**Problem:** Only one stretch of the records below is wanted: the lines from the one holding "当时中共辽东分局和辽东军区在" through the one holding "蒋介石是企图占领包括东北在内". Return it exactly, both ends included.
── Entries shown
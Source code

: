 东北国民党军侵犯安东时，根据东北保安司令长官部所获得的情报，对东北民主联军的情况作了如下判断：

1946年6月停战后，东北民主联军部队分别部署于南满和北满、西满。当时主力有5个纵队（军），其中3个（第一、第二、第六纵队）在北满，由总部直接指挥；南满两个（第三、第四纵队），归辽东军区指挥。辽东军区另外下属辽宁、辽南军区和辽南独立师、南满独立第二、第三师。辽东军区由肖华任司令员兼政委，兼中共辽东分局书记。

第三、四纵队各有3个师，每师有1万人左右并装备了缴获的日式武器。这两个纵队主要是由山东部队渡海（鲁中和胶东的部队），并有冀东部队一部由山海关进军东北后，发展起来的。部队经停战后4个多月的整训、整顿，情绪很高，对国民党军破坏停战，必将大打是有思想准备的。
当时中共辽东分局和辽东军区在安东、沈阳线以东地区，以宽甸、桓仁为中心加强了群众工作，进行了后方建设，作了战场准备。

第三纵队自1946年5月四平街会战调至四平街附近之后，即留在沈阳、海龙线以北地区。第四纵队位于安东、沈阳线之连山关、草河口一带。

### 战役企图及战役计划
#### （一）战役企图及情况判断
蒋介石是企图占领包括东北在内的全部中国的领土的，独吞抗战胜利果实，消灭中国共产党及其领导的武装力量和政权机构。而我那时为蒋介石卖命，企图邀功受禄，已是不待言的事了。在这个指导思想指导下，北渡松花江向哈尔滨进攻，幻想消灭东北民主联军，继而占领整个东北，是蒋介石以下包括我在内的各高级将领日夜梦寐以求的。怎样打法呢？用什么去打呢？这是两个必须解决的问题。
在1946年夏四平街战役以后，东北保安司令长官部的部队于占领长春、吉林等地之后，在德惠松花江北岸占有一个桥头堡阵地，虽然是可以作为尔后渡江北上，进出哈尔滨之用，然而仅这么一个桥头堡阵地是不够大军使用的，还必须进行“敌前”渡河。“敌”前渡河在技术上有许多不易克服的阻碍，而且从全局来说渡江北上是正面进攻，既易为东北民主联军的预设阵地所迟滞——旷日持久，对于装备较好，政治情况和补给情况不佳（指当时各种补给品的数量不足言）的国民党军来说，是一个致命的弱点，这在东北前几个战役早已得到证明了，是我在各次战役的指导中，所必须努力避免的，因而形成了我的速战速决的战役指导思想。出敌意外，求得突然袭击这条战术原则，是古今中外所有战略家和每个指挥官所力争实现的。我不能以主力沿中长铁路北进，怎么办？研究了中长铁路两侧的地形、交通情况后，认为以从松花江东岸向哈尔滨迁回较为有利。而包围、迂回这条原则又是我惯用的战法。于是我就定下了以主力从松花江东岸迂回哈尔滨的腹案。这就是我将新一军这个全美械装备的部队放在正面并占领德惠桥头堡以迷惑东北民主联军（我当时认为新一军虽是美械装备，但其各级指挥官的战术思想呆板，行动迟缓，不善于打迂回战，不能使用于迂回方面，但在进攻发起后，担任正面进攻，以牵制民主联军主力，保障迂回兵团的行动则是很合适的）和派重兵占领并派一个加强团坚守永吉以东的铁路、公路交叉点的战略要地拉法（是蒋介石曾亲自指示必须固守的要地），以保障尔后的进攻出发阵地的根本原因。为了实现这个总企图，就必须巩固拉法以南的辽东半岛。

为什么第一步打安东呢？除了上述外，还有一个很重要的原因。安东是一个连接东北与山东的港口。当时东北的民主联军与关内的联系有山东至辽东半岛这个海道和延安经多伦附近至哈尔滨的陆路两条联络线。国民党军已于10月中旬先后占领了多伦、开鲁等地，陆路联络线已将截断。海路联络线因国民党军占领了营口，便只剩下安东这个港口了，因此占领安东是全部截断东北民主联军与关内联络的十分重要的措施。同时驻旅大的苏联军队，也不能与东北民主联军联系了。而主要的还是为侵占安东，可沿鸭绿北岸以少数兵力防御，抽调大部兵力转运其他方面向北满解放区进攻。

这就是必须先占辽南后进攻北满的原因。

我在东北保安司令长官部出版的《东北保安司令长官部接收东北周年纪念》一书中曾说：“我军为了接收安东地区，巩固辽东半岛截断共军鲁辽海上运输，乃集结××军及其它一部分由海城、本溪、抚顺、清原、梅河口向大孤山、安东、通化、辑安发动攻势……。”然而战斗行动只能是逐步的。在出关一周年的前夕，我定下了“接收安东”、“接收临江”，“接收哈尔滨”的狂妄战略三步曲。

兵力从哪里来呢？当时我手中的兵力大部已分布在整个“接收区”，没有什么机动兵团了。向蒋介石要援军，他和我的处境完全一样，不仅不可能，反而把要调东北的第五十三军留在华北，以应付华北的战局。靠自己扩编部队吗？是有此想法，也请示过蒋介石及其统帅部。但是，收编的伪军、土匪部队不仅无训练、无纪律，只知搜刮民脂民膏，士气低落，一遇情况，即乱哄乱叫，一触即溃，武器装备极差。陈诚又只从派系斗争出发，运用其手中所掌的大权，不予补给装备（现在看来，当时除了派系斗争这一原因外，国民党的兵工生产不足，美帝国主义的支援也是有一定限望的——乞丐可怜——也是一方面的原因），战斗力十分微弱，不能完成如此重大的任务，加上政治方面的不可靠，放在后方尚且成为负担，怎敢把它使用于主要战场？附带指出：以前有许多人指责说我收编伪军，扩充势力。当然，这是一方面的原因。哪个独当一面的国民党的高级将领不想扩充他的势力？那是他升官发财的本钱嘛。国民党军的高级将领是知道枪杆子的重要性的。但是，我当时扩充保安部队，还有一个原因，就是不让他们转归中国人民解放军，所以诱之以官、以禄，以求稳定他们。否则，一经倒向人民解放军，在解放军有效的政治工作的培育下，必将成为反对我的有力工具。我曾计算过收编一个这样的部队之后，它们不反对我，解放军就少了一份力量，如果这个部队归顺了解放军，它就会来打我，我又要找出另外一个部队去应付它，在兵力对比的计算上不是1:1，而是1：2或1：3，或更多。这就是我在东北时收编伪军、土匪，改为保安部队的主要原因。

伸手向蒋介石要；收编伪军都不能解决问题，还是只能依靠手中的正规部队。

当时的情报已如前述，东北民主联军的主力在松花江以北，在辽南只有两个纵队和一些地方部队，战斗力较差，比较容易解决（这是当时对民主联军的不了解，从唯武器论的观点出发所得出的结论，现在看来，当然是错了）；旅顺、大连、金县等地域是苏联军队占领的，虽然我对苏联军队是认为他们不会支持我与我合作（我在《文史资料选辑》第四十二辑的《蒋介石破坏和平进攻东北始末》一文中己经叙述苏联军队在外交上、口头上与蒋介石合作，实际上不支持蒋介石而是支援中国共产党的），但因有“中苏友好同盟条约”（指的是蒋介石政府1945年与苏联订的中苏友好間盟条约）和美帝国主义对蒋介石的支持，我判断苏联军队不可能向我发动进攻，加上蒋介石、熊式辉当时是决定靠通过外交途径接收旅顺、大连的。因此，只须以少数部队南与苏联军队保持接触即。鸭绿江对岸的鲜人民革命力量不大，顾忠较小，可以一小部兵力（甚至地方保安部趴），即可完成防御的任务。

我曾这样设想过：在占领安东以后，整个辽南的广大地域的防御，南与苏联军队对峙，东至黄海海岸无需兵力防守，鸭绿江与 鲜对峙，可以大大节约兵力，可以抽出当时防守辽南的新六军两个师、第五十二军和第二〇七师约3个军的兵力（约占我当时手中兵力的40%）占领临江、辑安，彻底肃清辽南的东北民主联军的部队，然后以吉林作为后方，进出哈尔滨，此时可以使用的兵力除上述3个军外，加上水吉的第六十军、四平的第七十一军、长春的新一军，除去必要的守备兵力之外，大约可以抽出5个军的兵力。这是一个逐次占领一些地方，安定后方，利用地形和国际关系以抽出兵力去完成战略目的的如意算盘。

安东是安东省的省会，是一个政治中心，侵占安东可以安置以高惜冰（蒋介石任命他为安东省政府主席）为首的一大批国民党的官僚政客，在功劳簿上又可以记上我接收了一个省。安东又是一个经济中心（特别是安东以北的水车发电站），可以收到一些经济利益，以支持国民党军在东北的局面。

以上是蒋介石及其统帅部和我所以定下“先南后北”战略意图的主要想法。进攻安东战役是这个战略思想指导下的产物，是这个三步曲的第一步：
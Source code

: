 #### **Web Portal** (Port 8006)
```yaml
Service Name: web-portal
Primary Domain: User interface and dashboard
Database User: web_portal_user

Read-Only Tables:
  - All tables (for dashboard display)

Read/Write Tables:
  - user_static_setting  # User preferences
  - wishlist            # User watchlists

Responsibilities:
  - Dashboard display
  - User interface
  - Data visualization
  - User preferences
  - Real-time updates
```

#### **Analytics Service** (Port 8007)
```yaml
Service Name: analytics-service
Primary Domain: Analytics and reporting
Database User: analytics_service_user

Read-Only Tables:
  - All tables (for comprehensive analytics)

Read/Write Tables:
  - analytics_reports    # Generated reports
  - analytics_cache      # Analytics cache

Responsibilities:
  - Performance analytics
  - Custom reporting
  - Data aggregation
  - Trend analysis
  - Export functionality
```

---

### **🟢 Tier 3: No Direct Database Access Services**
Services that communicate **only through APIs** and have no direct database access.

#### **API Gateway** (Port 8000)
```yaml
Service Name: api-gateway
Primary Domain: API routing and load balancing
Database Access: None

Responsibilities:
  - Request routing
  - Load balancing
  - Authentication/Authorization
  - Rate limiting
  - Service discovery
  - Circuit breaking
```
────
**Expected answer:**
当时中共辽东分局和辽东军区在安东、沈阳线以东地区，以宽甸、桓仁为中心加强了群众工作，进行了后方建设，作了战场准备。

第三纵队自1946年5月四平街会战调至四平街附近之后，即留在沈阳、海龙线以北地区。第四纵队位于安东、沈阳线之连山关、草河口一带。

### 战役企图及战役计划
#### （一）战役企图及情况判断
蒋介石是企图占领包括东北在内的全部中国的领土的，独吞抗战胜利果实，消灭中国共产党及其领导的武装力量和政权机构。而我那时为蒋介石卖命，企图邀功受禄，已是不待言的事了。在这个指导思想指导下，北渡松花江向哈尔滨进攻，幻想消灭东北民主联军，继而占领整个东北，是蒋介石以下包括我在内的各高级将领日夜梦寐以求的。怎样打法呢？用什么去打呢？这是两个必须解决的问题。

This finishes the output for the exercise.